Stored data entries:
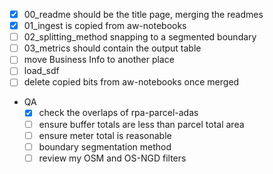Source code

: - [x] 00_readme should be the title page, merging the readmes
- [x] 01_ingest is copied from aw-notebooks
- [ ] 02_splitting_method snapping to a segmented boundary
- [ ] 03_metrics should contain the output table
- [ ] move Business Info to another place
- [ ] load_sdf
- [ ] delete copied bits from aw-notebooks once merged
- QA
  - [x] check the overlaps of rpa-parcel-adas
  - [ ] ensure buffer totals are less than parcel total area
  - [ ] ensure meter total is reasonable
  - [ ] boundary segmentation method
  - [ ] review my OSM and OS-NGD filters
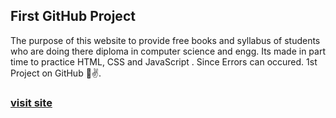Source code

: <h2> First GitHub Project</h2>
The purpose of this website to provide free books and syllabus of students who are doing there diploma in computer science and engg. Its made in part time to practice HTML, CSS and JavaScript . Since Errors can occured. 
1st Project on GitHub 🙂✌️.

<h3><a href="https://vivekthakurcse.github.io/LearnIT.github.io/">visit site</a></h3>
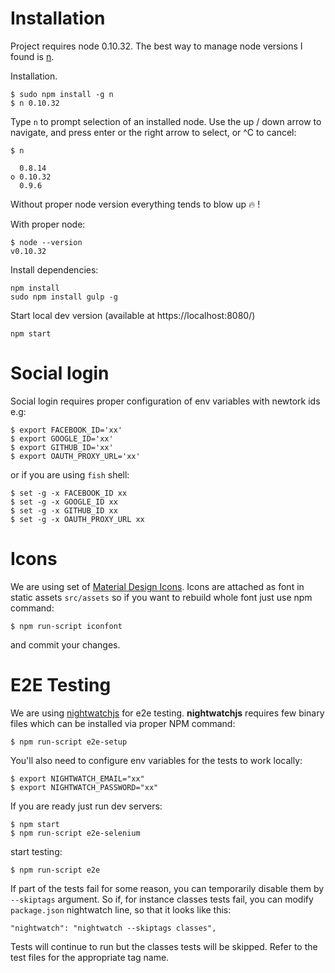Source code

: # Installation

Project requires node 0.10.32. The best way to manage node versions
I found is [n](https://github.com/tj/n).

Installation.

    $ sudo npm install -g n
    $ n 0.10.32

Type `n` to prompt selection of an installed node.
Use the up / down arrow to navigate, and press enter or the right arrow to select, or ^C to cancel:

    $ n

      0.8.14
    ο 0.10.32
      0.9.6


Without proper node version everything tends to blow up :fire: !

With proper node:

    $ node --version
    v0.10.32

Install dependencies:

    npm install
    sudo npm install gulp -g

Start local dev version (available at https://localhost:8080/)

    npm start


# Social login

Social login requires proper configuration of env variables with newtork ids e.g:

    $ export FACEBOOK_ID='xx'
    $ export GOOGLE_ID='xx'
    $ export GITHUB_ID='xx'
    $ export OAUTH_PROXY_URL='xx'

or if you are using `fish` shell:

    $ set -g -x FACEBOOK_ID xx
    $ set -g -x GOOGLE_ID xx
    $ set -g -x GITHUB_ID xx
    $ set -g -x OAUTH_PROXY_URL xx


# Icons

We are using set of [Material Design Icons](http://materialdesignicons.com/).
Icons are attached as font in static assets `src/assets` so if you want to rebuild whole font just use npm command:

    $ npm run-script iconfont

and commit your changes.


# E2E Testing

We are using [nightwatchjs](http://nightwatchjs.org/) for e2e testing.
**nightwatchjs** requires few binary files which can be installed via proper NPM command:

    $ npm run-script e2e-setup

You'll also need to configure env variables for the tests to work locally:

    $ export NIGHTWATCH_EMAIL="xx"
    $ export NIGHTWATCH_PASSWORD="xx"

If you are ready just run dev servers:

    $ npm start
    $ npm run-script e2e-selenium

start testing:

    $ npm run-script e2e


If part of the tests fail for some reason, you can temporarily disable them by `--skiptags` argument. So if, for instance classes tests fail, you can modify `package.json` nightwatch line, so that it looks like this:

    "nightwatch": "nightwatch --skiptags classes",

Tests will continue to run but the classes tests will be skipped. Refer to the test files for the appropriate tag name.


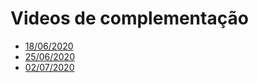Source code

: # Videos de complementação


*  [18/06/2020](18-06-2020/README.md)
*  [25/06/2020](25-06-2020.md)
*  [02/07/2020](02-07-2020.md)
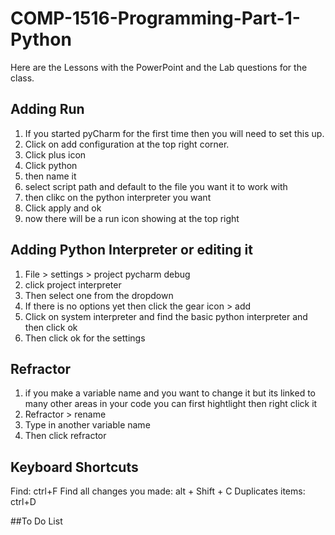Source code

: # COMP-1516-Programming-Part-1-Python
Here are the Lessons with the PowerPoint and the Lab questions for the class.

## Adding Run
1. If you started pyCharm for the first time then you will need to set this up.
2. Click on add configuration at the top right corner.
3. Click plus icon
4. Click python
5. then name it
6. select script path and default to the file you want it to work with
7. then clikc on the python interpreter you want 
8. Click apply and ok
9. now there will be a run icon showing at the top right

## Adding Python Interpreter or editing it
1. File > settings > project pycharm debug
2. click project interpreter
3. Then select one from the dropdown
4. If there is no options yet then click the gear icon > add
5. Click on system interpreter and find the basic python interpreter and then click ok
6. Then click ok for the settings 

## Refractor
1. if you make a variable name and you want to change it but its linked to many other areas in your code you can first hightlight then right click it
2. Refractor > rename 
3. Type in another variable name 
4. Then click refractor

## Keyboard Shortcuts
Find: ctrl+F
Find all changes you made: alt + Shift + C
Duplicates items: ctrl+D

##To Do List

> [AIM OF THE TASK]: Print the entries again exactly as they appear above. Do not print the pictures.

> [TASK RESULT]:
Source code

: - [x] 00_readme should be the title page, merging the readmes
- [x] 01_ingest is copied from aw-notebooks
- [ ] 02_splitting_method snapping to a segmented boundary
- [ ] 03_metrics should contain the output table
- [ ] move Business Info to another place
- [ ] load_sdf
- [ ] delete copied bits from aw-notebooks once merged
- QA
  - [x] check the overlaps of rpa-parcel-adas
  - [ ] ensure buffer totals are less than parcel total area
  - [ ] ensure meter total is reasonable
  - [ ] boundary segmentation method
  - [ ] review my OSM and OS-NGD filters
Source code

: <h2> First GitHub Project</h2>
The purpose of this website to provide free books and syllabus of students who are doing there diploma in computer science and engg. Its made in part time to practice HTML, CSS and JavaScript . Since Errors can occured. 
1st Project on GitHub 🙂✌️.

<h3><a href="https://vivekthakurcse.github.io/LearnIT.github.io/">visit site</a></h3>
Source code

: # Installation

Project requires node 0.10.32. The best way to manage node versions
I found is [n](https://github.com/tj/n).

Installation.

    $ sudo npm install -g n
    $ n 0.10.32

Type `n` to prompt selection of an installed node.
Use the up / down arrow to navigate, and press enter or the right arrow to select, or ^C to cancel:

    $ n

      0.8.14
    ο 0.10.32
      0.9.6


Without proper node version everything tends to blow up :fire: !

With proper node:

    $ node --version
    v0.10.32

Install dependencies:

    npm install
    sudo npm install gulp -g

Start local dev version (available at https://localhost:8080/)

    npm start


# Social login

Social login requires proper configuration of env variables with newtork ids e.g:

    $ export FACEBOOK_ID='xx'
    $ export GOOGLE_ID='xx'
    $ export GITHUB_ID='xx'
    $ export OAUTH_PROXY_URL='xx'

or if you are using `fish` shell:

    $ set -g -x FACEBOOK_ID xx
    $ set -g -x GOOGLE_ID xx
    $ set -g -x GITHUB_ID xx
    $ set -g -x OAUTH_PROXY_URL xx


# Icons

We are using set of [Material Design Icons](http://materialdesignicons.com/).
Icons are attached as font in static assets `src/assets` so if you want to rebuild whole font just use npm command:

    $ npm run-script iconfont

and commit your changes.


# E2E Testing

We are using [nightwatchjs](http://nightwatchjs.org/) for e2e testing.
**nightwatchjs** requires few binary files which can be installed via proper NPM command:

    $ npm run-script e2e-setup

You'll also need to configure env variables for the tests to work locally:

    $ export NIGHTWATCH_EMAIL="xx"
    $ export NIGHTWATCH_PASSWORD="xx"

If you are ready just run dev servers:

    $ npm start
    $ npm run-script e2e-selenium

start testing:

    $ npm run-script e2e


If part of the tests fail for some reason, you can temporarily disable them by `--skiptags` argument. So if, for instance classes tests fail, you can modify `package.json` nightwatch line, so that it looks like this:

    "nightwatch": "nightwatch --skiptags classes",

Tests will continue to run but the classes tests will be skipped. Refer to the test files for the appropriate tag name.


Source code

: # Videos de complementação


*  [18/06/2020](18-06-2020/README.md)
*  [25/06/2020](25-06-2020.md)
*  [02/07/2020](02-07-2020.md)
Source code

: # COMP-1516-Programming-Part-1-Python
Here are the Lessons with the PowerPoint and the Lab questions for the class.

## Adding Run
1. If you started pyCharm for the first time then you will need to set this up.
2. Click on add configuration at the top right corner.
3. Click plus icon
4. Click python
5. then name it
6. select script path and default to the file you want it to work with
7. then clikc on the python interpreter you want 
8. Click apply and ok
9. now there will be a run icon showing at the top right

## Adding Python Interpreter or editing it
1. File > settings > project pycharm debug
2. click project interpreter
3. Then select one from the dropdown
4. If there is no options yet then click the gear icon > add
5. Click on system interpreter and find the basic python interpreter and then click ok
6. Then click ok for the settings 

## Refractor
1. if you make a variable name and you want to change it but its linked to many other areas in your code you can first hightlight then right click it
2. Refractor > rename 
3. Type in another variable name 
4. Then click refractor

## Keyboard Shortcuts
Find: ctrl+F
Find all changes you made: alt + Shift + C
Duplicates items: ctrl+D

##To Do List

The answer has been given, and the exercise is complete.